*** Begin section ***

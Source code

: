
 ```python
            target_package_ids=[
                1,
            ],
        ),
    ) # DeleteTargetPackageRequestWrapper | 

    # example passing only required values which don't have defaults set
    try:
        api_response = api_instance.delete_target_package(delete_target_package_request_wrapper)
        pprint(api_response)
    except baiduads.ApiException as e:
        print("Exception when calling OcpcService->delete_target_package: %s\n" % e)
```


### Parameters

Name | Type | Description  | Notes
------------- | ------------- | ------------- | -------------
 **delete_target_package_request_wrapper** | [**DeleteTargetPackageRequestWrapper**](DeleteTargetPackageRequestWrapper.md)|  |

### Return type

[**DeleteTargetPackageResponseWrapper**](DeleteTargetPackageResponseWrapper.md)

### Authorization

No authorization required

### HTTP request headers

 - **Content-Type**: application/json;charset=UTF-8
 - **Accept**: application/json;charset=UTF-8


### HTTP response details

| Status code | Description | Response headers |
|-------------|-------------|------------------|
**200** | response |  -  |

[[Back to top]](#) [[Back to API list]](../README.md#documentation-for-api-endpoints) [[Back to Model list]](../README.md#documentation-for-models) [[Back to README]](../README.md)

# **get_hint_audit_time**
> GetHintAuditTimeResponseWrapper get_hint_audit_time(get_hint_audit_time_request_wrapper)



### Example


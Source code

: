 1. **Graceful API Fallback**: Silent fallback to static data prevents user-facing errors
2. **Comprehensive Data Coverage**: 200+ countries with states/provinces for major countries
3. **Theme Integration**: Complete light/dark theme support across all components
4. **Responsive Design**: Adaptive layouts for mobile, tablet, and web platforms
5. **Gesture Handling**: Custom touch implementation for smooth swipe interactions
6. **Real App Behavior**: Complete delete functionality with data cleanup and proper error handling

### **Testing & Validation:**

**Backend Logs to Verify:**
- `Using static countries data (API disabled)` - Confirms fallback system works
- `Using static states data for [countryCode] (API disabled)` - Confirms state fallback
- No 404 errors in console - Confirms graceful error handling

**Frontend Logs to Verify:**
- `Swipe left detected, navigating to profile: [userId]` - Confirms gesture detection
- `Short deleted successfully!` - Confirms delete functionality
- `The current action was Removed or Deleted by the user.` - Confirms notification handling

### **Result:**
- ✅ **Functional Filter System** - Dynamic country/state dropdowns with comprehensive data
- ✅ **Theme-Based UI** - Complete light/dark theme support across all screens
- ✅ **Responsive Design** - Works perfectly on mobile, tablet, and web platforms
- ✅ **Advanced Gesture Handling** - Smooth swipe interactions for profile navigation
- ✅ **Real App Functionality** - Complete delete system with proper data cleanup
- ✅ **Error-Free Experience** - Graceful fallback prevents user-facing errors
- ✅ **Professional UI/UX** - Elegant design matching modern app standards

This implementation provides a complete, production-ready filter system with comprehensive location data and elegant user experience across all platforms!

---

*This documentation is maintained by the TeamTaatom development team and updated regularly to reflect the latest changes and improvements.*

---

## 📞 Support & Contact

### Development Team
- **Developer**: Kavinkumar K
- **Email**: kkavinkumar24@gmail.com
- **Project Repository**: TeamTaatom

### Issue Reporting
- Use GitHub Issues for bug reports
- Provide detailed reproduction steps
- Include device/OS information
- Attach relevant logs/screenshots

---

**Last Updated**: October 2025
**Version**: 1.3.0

*** End section ***

**YOUR GOAL**
Retype the material in full. Keep every character as it is.

**RESPONSE TO THE TASK**
Source code

:
 ```python
            target_package_ids=[
                1,
            ],
        ),
    ) # DeleteTargetPackageRequestWrapper | 

    # example passing only required values which don't have defaults set
    try:
        api_response = api_instance.delete_target_package(delete_target_package_request_wrapper)
        pprint(api_response)
    except baiduads.ApiException as e:
        print("Exception when calling OcpcService->delete_target_package: %s\n" % e)
```


### Parameters

Name | Type | Description  | Notes
------------- | ------------- | ------------- | -------------
 **delete_target_package_request_wrapper** | [**DeleteTargetPackageRequestWrapper**](DeleteTargetPackageRequestWrapper.md)|  |

### Return type

[**DeleteTargetPackageResponseWrapper**](DeleteTargetPackageResponseWrapper.md)

### Authorization

No authorization required

### HTTP request headers

 - **Content-Type**: application/json;charset=UTF-8
 - **Accept**: application/json;charset=UTF-8


### HTTP response details

| Status code | Description | Response headers |
|-------------|-------------|------------------|
**200** | response |  -  |

[[Back to top]](#) [[Back to API list]](../README.md#documentation-for-api-endpoints) [[Back to Model list]](../README.md#documentation-for-models) [[Back to README]](../README.md)

# **get_hint_audit_time**
> GetHintAuditTimeResponseWrapper get_hint_audit_time(get_hint_audit_time_request_wrapper)



### Example


Source code

: 1. **Graceful API Fallback**: Silent fallback to static data prevents user-facing errors
2. **Comprehensive Data Coverage**: 200+ countries with states/provinces for major countries
3. **Theme Integration**: Complete light/dark theme support across all components
4. **Responsive Design**: Adaptive layouts for mobile, tablet, and web platforms
5. **Gesture Handling**: Custom touch implementation for smooth swipe interactions
6. **Real App Behavior**: Complete delete functionality with data cleanup and proper error handling

### **Testing & Validation:**

**Backend Logs to Verify:**
- `Using static countries data (API disabled)` - Confirms fallback system works
- `Using static states data for [countryCode] (API disabled)` - Confirms state fallback
- No 404 errors in console - Confirms graceful error handling

**Frontend Logs to Verify:**
- `Swipe left detected, navigating to profile: [userId]` - Confirms gesture detection
- `Short deleted successfully!` - Confirms delete functionality
- `The current action was Removed or Deleted by the user.` - Confirms notification handling

### **Result:**
- ✅ **Functional Filter System** - Dynamic country/state dropdowns with comprehensive data
- ✅ **Theme-Based UI** - Complete light/dark theme support across all screens
- ✅ **Responsive Design** - Works perfectly on mobile, tablet, and web platforms
- ✅ **Advanced Gesture Handling** - Smooth swipe interactions for profile navigation
- ✅ **Real App Functionality** - Complete delete system with proper data cleanup
- ✅ **Error-Free Experience** - Graceful fallback prevents user-facing errors
- ✅ **Professional UI/UX** - Elegant design matching modern app standards

This implementation provides a complete, production-ready filter system with comprehensive location data and elegant user experience across all platforms!

---

*This documentation is maintained by the TeamTaatom development team and updated regularly to reflect the latest changes and improvements.*

---

## 📞 Support & Contact

### Development Team
- **Developer**: Kavinkumar K
- **Email**: kkavinkumar24@gmail.com
- **Project Repository**: TeamTaatom

### Issue Reporting
- Use GitHub Issues for bug reports
- Provide detailed reproduction steps
- Include device/OS information
- Attach relevant logs/screenshots

---

**Last Updated**: October 2025
**Version**: 1.3.0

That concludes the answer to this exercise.